Podemos afirmar, que desde o novo modelo de gestão ditado pelo Decreto-Lei n.º 75/2008, até ao mais atual – Decreto-Lei n.º 137/2012, ressalta uma maior responsabilização e prestação de contas, em primeiro lugar, do líder de topo – o diretor – ao qual é confiada a gestão administrativa, financeira e pedagógica, mas também das lideranças intermédias, às quais são atribuídos poderes de liderança, supervisão e decisão. Contudo, esta liderança no contexto escolar, segundo Formosinho (2002), será de um singular entre singulares, porquanto a liderança de facto pode surgir de qualquer professor ou coordenador, sendo que o contexto de trabalho dos docentes não é hierarquizado como outros. No sistema educativo português, os normativos que definem os órgãos das lideranças escolares configuram um modelo em que existe uma partilha de responsabilidades e em que os processos de decisão são assumidos pelo coletivo dos órgãos (Diretor/Conselho Geral e lideranças intermédias), o que se traduz numa descentralização interna de gestão, originando múltiplas lideranças que deverão funcionar articuladamente (Quintas & Gonçalves, 2012).

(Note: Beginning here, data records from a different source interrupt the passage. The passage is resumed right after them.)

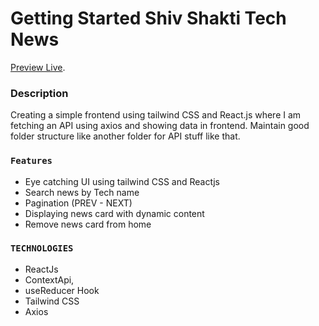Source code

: # Getting Started  Shiv Shakti Tech News 

 [Preview Live](https://shivshaktinews.netlify.app/).


### Description 

Creating a simple frontend using tailwind CSS and React.js where I am  fetching an API using axios and showing data in frontend. Maintain good folder structure like another folder for API stuff like that. 

### `Features`

* Eye catching UI using tailwind CSS and Reactjs
* Search news by Tech name
* Pagination (PREV - NEXT)
* Displaying news card with dynamic content
* Remove news card from home

### `TECHNOLOGIES`

* ReactJs
* ContextApi,
* useReducer Hook
* Tailwind CSS
* Axios


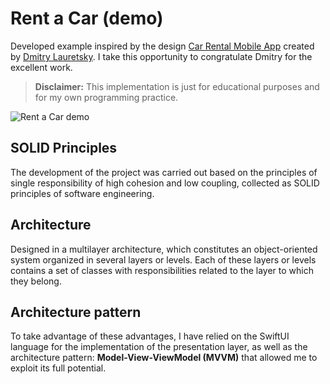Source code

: # Rent a Car (demo)

Developed example inspired by the design [Car Rental Mobile App](https://dribbble.com/shots/16327847-Car-Rental-Mobile-App?utm_source=Clipboard_Shot&utm_campaign=dlauretsky&utm_content=Car%20Rental%20Mobile%20App&utm_medium=Social_Share&utm_source=Clipboard_Shot&utm_campaign=dlauretsky&utm_content=Car%20Rental%20Mobile%20App&utm_medium=Social_Share) created by [Dmitry Lauretsky](https://dribbble.com/dlauretsky). I take this opportunity to congratulate Dmitry for the excellent work.

> **Disclaimer:** This implementation is just for educational purposes and for my own programming practice.

![Rent a Car demo](rent-car-demo.gif)

## SOLID Principles
The development of the project was carried out based on the principles of single responsibility of high cohesion and low coupling, collected as SOLID principles of software engineering. 

## Architecture
Designed in a multilayer architecture, which constitutes an object-oriented system organized in several layers or levels. Each of these layers or levels contains a set of classes with responsibilities related to the layer to which they belong.  

## Architecture pattern
To take advantage of these advantages, I have relied on the SwiftUI language for the implementation of the presentation layer, as well as the architecture pattern: **Model-View-ViewModel (MVVM)** that allowed me to exploit its full potential.

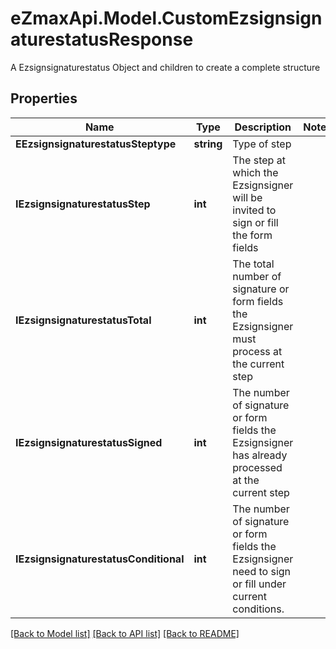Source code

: # eZmaxApi.Model.CustomEzsignsignaturestatusResponse
A Ezsignsignaturestatus Object and children to create a complete structure

## Properties

Name | Type | Description | Notes
------------ | ------------- | ------------- | -------------
**EEzsignsignaturestatusSteptype** | **string** | Type of step | 
**IEzsignsignaturestatusStep** | **int** | The step at which the Ezsignsigner will be invited to sign or fill the form fields | 
**IEzsignsignaturestatusTotal** | **int** | The total number of signature or form fields the Ezsignsigner must process at the current step | 
**IEzsignsignaturestatusSigned** | **int** | The number of signature or form fields the Ezsignsigner has already processed at the current step | 
**IEzsignsignaturestatusConditional** | **int** | The number of signature or form fields the Ezsignsigner need to sign or fill under current conditions. | 

[[Back to Model list]](../README.md#documentation-for-models) [[Back to API list]](../README.md#documentation-for-api-endpoints) [[Back to README]](../README.md)

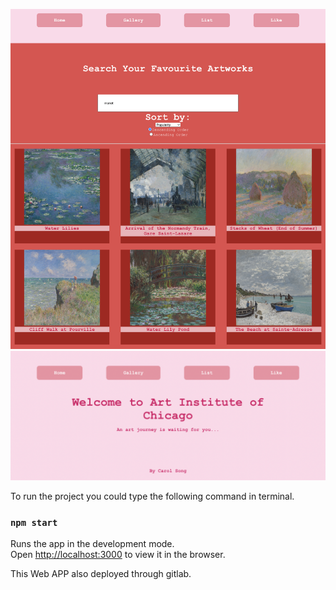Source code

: 

![Interface](1.png)
![The searching function](2.png)



To run the project you could type the following command in terminal.

### `npm start`

Runs the app in the development mode.\
Open [http://localhost:3000](http://localhost:3000) to view it in the browser.


This Web APP also deployed through gitlab.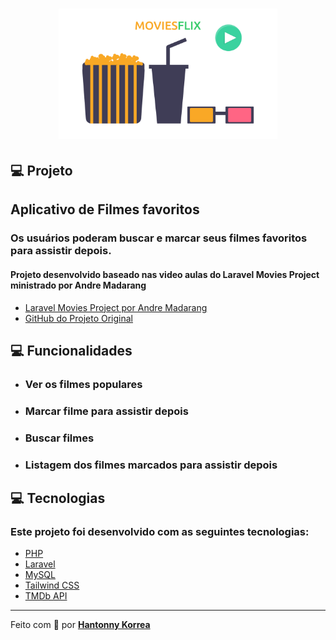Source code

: <h1 align="center">
    <img alt="MOVIESFLIX" title="#MOVIESFLIX" src="/public/movieflix.png" width="350px" />
</h1>

## 💻 Projeto

<h2>Aplicativo de Filmes favoritos</h2>
<h3>Os usuários poderam buscar e marcar seus filmes favoritos para assistir depois.</h3>
<h4>Projeto desenvolvido baseado nas video aulas do Laravel Movies Project ministrado por Andre Madarang</h4>

-   [Laravel Movies Project por Andre Madarang](https://www.youtube.com/watch?v=9OKbmMqsREc&list=PLEhEHUEU3x5pYTjZze3fhYMB4Nl_WOHI4)
-   [GitHub do Projeto Original](https://github.com/drehimself/laravel-movies-example)

## 💻 Funcionalidades

- <h3>Ver os filmes populares</h3>
- <h3>Marcar filme para assistir depois</h3>
- <h3>Buscar filmes</h3>
- <h3>Listagem dos filmes marcados para assistir depois</h3>

## 💻 Tecnologias

<h3>Este projeto foi desenvolvido com as seguintes tecnologias:</h3>

-   [PHP](https://www.php.net)
-   [Laravel](https://laravel.com/)
-   [MySQL](https://www.mysql.com)
-   [Tailwind CSS](https://tailwindcss.com/)
-   [TMDb API](https://www.themoviedb.org/documentation/api)

---

Feito com 💜 por <a href="https://www.linkedin.com/in/hantonny-korrea-2853911a0/"><b>Hantonny Korrea</b></a>
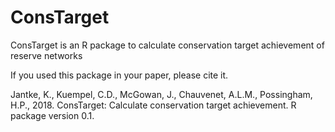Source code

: # ConsTarget
ConsTarget is an R package to calculate conservation target achievement of reserve networks

If you used this package in your paper, please cite it.

Jantke, K., Kuempel, C.D., McGowan, J., Chauvenet, A.L.M., Possingham, H.P., 2018. ConsTarget: Calculate conservation target achievement. R package version 0.1.
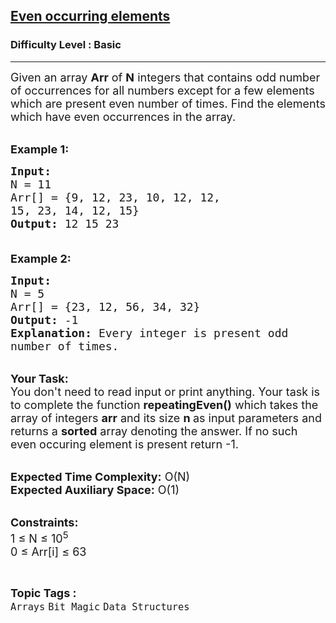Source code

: <h2><a href="https://www.geeksforgeeks.org/problems/even-occurring-elements4332/1?page=3&category=Arrays,Strings&difficulty=Basic,Easy&status=unsolved&sortBy=difficulty">Even occurring elements</a></h2><h3>Difficulty Level : Basic</h3><hr><div class="problems_problem_content__Xm_eO"><p><span style="font-size:18px">Given an array <strong>Arr</strong>&nbsp;of <strong>N</strong> integers that contains odd number of occurrences for all numbers except for a few elements which are present even number of times. Find the elements which have even occurrences in the array.</span></p>

<p><br>
<span style="font-size:18px"><strong>Example 1:</strong></span></p>

<pre><span style="font-size:18px"><strong>Input:
</strong>N = 11
Arr[] = {9, 12, 23, 10, 12, 12, 
15, 23, 14, 12, 15}
<strong>Output:</strong> 12 15 23

</span></pre>

<p><span style="font-size:18px"><strong>Example 2:</strong></span></p>

<pre><span style="font-size:18px"><strong>Input:
</strong>N = 5
Arr[] = {23, 12, 56, 34, 32}
<strong>Output:</strong> -1
<strong>Explanation:</strong>&nbsp;Every integer is present odd 
number of times.
</span></pre>

<p><br>
<span style="font-size:18px"><strong>Your Task:</strong><br>
You don't need to read input or print anything. Your task is to complete the function&nbsp;<strong>repeatingEven()</strong>&nbsp;which takes the array of integers&nbsp;<strong>arr</strong>&nbsp;and its size&nbsp;<strong>n&nbsp;</strong>as input&nbsp;parameters and returns a&nbsp;<strong>sorted</strong> array denoting the answer. If no such even occuring element is present return -1.</span></p>

<p><br>
<span style="font-size:18px"><strong>Expected Time Complexity:</strong>&nbsp;O(N)<br>
<strong>Expected Auxiliary Space:</strong>&nbsp;O(1)</span></p>

<p><br>
<span style="font-size:18px"><strong>Constraints:</strong><br>
1 ≤ N ≤ 10<sup>5</sup><br>
0 ≤ Arr[i] ≤ 63</span></p>
</div><br><p><span style=font-size:18px><strong>Topic Tags : </strong><br><code>Arrays</code>&nbsp;<code>Bit Magic</code>&nbsp;<code>Data Structures</code>&nbsp;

Sanches (2000) carateriza este modelo de liderança como sendo de tipo colegial, assente numa rotatividade de papéis, decorrente da possibilidade dos professores exercerem diferentes funções dentro da organização educativa. Contudo, num período em que a prestação de contas se encontra cada vez mais focada na figura do diretor, parece- nos, tal como é salientado por Roldão (2012), que a prática e a cultura das escolas tem relegado as lideranças intermédias para um papel de “transmissão de informações e

28 diretrizes no interior da hierarquia da escola do que na responsabilidade de gestão pedagógica, curricular e didática que efetivamente detêm” (p. 138).